Publié le 11 mai 2010 par Icicmoi
Dix questions sur le sauvetage européen

1 Quel est le montant de l'aide proposée ?

Le plan de secours pourra atteindre, au total et si nécessaire, jusqu'à 750 milliards d'euros sur trois ans pour aider les pays de la zone euro en difficulté. La Commission européenne peut mobiliser immédiatement 60 milliards d'euros de prêts. Les pays de la zone euro, de leur côté, peuvent garantir des crédits à hauteur de 440 milliards d'euros qui seraient octroyés par un véhicule spécialisé (SPV pour Special Purpose Vehicle en jargon communautaire). Deux autres Etats membres de l'Union européenne ont décidé de participer à ce mécanisme : la Suède et la Pologne. Le Royaume-Uni a averti qu'il ne le ferait pas, sans toutefois s'opposer à sa mise en place. Enfin, le Fonds monétaire international (FMI) a annoncé qu'il apportera une contribution additionnelle, sous forme de prêts, pour un montant total représentant la moitié de la contribution européenne, c'est-à-dire jusqu'à 250 milliards d'euros. Les économistes du Crédit Agricole relèvent que le montant total de l'aide disponible (750 milliards d'euros) est à mettre en rapport avec les besoins de financement du Portugal, de l'Espagne et de l'Irlande réunis, qui totalisent environ 600 milliards d'euros jusqu'en 2012…

2 Comment ça marche ?

La Commission pourrait débloquer 60 milliards d'euros, disponibles immédiatement sous forme de facilités à la balance des paiements. Elle a, en effet, proposé, et les ministres des Finances l'ont accepté, de créer un nouvel instrument, comparable à celui existant pour soutenir la balance des paiements des pays européens non membres de la zone euro. Il sera utilisé pour répondre aux besoins des pays qui ont adopté la monnaie unique. Les 60 milliards d'euros seraient levés sur les marchés par la Commission. Les 440 milliards seront empruntés par le SPV, un instrument de droit privé créé spécialement pour l'occasion, grâce à des garanties des pays participants. Cette institution a déjà fait ses preuves, l'exécutif communautaire en utilisant un, installé au Luxembourg, dans le domaine du capital-risque. Concrètement, chaque Etat membre de la zone euro émettra des garanties en fonction de sa quote-part au capital de la BCE, permettant ainsi au SPV d'émettre des obligations sur le marché, c'est-à-dire d'emprunter au bénéfice des pays qui demanderaient de l'aide. «  Nous avons ainsi créé un fonds de stabilisation européen qui sera à même de lever des fonds pour acheter de la dette des pays de la zone euro menacés », explique un des négociateurs. De son côté, le FMI pourra débloquer des prêts pour un montant total de 250 milliards d'euros selon ses procédures habituelles.

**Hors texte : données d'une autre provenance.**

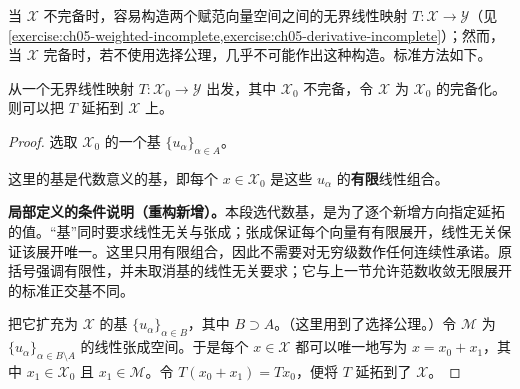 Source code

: \documentclass[../../main.tex]{subfiles}
\begin{document}
当 $\mathscr X$ 不完备时，容易构造两个赋范向量空间之间的无界线性映射 $T:\mathscr X\to\mathscr Y$（见\cref{exercise:ch05-weighted-incomplete,exercise:ch05-derivative-incomplete}）；然而，当 $\mathscr X$ 完备时，若不使用选择公理，几乎不可能作出这种构造。标准方法如下。
\begin{proposition}\label{proposition:ch05-unbounded-completion-extension}
从一个无界线性映射 $T:\mathscr X_0\to\mathscr Y$ 出发，其中 $\mathscr X_0$ 不完备，令 $\mathscr X$ 为 $\mathscr X_0$ 的完备化。则可以把 $T$ 延拓到 $\mathscr X$ 上。
\end{proposition}
\begin{proof}
选取 $\mathscr X_0$ 的一个基 $\{u_\alpha\}_{\alpha\in A}$。
\begin{definition*}[本段中的基]\label{definition:ch05-hamel-basis-notes}
这里的基是代数意义的基，即每个 $x\in\mathscr X_0$ 是这些 $u_\alpha$ 的\textbf{有限}线性组合。
\end{definition*}
\begin{remark}
\textbf{局部定义的条件说明（重构新增）。}本段选代数基，是为了逐个新增方向指定延拓的值。“基”同时要求线性无关与张成；张成保证每个向量有有限展开，线性无关保证该展开唯一。这里只用有限组合，因此不需要对无穷级数作任何连续性承诺。原括号强调有限性，并未取消基的线性无关要求；它与上一节允许范数收敛无限展开的标准正交基不同。
\end{remark}
把它扩充为 $\mathscr X$ 的基 $\{u_\alpha\}_{\alpha\in B}$，其中 $B\supset A$。（这里用到了选择公理。）令 $\mathscr M$ 为 $\{u_\alpha\}_{\alpha\in B\setminus A}$ 的线性张成空间。于是每个 $x\in\mathscr X$ 都可以唯一地写为 $x=x_0+x_1$，其中 $x_1\in\mathscr X_0$ 且 $x_1\in\mathscr M$。令 $T(x_0+x_1)=Tx_0$，便将 $T$ 延拓到了 $\mathscr X$。
\end{proof}
\end{document}

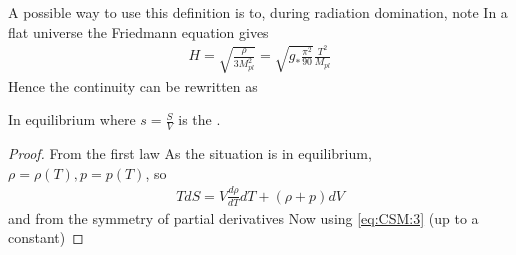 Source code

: \documentclass{article}
\begin{document}
\begin{example}
A possible way to use this definition is to, during radiation domination, note 
In a flat universe the Friedmann equation gives 
\begin{align}\label{eq:CSM:5}
H = \sqrt{\frac{\rho}{3 M_{pl}^2}} = \sqrt{g_\ast \frac{\pi^2}{90} } \frac{T^2}{M_{pl}}
\end{align}
Hence the continuity can be rewritten as 
\end{example}

\begin{prop}
In equilibrium
where $s=\frac{S}{V}$ is the .
\end{prop}
\begin{proof}
From the first law
As the situation is in equilibrium, $\rho=\rho(T), p=p(T)$, so 
\begin{align} \label{eq:CSM:3}
TdS = V \frac{d\rho}{dT} dT + (\rho + p) dV
\end{align}
and from the symmetry of partial derivatives 
Now using \ref{eq:CSM:3} 
(up to a constant)
\end{proof}
\end{document}
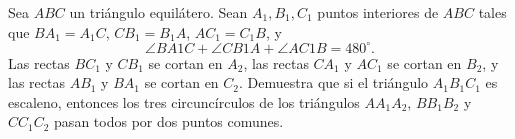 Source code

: Sea $ABC$ un triángulo equilátero. Sean $A_1,B_1,C_1$ puntos interiores de $ABC$ tales que $BA_1 =A_1C$, $CB_1 =B_1A$, $AC_1 =C_1B$, y
\[\angle BA1C + \angle CB1A + \angle AC1B = 480^\circ.\]
Las rectas $BC_1$ y $CB_1$ se cortan en $A_2$, las rectas $CA_1$ y $AC_1$ se cortan en $B_2$, y las rectas $AB_1$ y $BA_1$ se cortan en $C_2$. Demuestra que si el triángulo $A_1B_1C_1$ es escaleno, entonces los tres circuncírculos de los triángulos $AA_1A_2$, $BB_1B_2$ y $CC_1C_2$ pasan todos por dos puntos comunes.
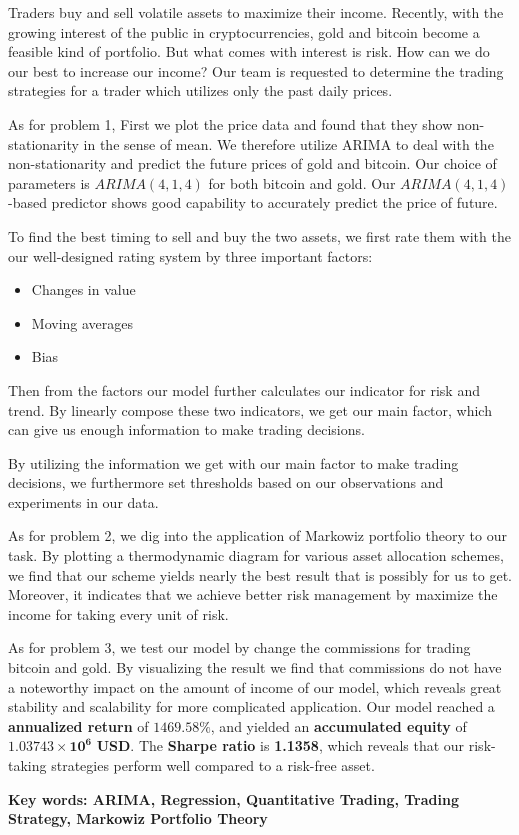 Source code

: \documentclass[12pt,a4paper]{article}
\newcommand{\Predictor}{ARIMA }
\begin{document}
\begin{spacing}{1.2}   %



Traders buy and sell volatile assets to maximize their income. Recently, with the growing interest of the public in cryptocurrencies, gold and bitcoin become a feasible kind of portfolio. But what comes with interest is risk. How can we do our best to increase our income? Our team is requested to determine the trading strategies for a trader which utilizes only the past daily prices. 

As for problem 1, First we plot the price data and found that they show non-stationarity in the sense of mean. We therefore utilize \Predictor to deal with the non-stationarity and predict the future prices of gold and bitcoin. Our choice of parameters is $ARIMA(4,1,4)$ for both bitcoin and gold. Our $ARIMA(4,1,4)$-based predictor shows good capability to accurately predict the price of future.

To find the best timing to sell and buy the two assets, we first rate them with the our well-designed rating system by three important factors:

\begin{itemize}
	\item Changes in value
	\item Moving averages
	\item Bias
\end{itemize}
 

Then from the factors our model further calculates our indicator for risk and trend. By linearly compose these two indicators, we get our main factor, which can give us enough information to make trading decisions.

By utilizing the information we get with our main factor to make trading decisions, we furthermore set thresholds based on our observations and experiments in our data. 

As for problem 2, we dig into the application of Markowiz portfolio theory to our task. By plotting a thermodynamic diagram for various asset allocation schemes, we find that our scheme yields nearly the best result that is possibly for us to get. Moreover, it indicates that we achieve better risk management by maximize the income for taking every unit of risk.

As for problem 3, we test our model by change the commissions for trading bitcoin and gold. By visualizing the result we find that commissions do not have a noteworthy impact on the amount of income of our model, which reveals great stability and scalability for more complicated application. Our model reached a \textbf{annualized return} of $\mathbf{1469.58\%}$, and yielded an \textbf{accumulated equity} of $\mathbf{1.03743 \times 10^6}$ \textbf{USD}. The \textbf{Sharpe ratio} is \textbf{1.1358}, which reveals that our risk-taking strategies perform well compared to a risk-free asset.


\textbf{Key words: ARIMA, Regression, Quantitative Trading, Trading Strategy, Markowiz Portfolio Theory} 

\end{spacing}
\end{document}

3 Reste-t-il des zones de flou dans le système ?

Les Parlements nationaux devront donner, dans certains pays comme la France et l'Allemagne, leur feu vert à l'octroi de garanties au SPV au moment de la création de ce véhicule. Sa gestion et son organisation seront ensuite confiées à la Commission, mais certains détails sur sa mise en place restent à régler, comme son statut ou encore le lieu de son siège. L'essentiel des négociations a porté, dimanche soir, sur le choix de cet instrument. L'Allemagne souhaitait un mécanisme encore plus intergouvernemental. La plupart de ses partenaires, France en tête, ont dénoncé les lenteurs de l'adoption du plan d'aide à la Grèce pour exiger et finalement obtenir le recours à ce véhicule. «  Nous avons profité d'une fenêtre historique pour arracher l'accord, chacun ayant bien conscience qu'une absence de décision des ministres des finances aurait provoqué une crise sans précédent », confie un négociateur. Selon lui, quelques semaines seront nécessaires pour résoudre les dernières questions, essentiellement de caractère juridique, encore en suspens.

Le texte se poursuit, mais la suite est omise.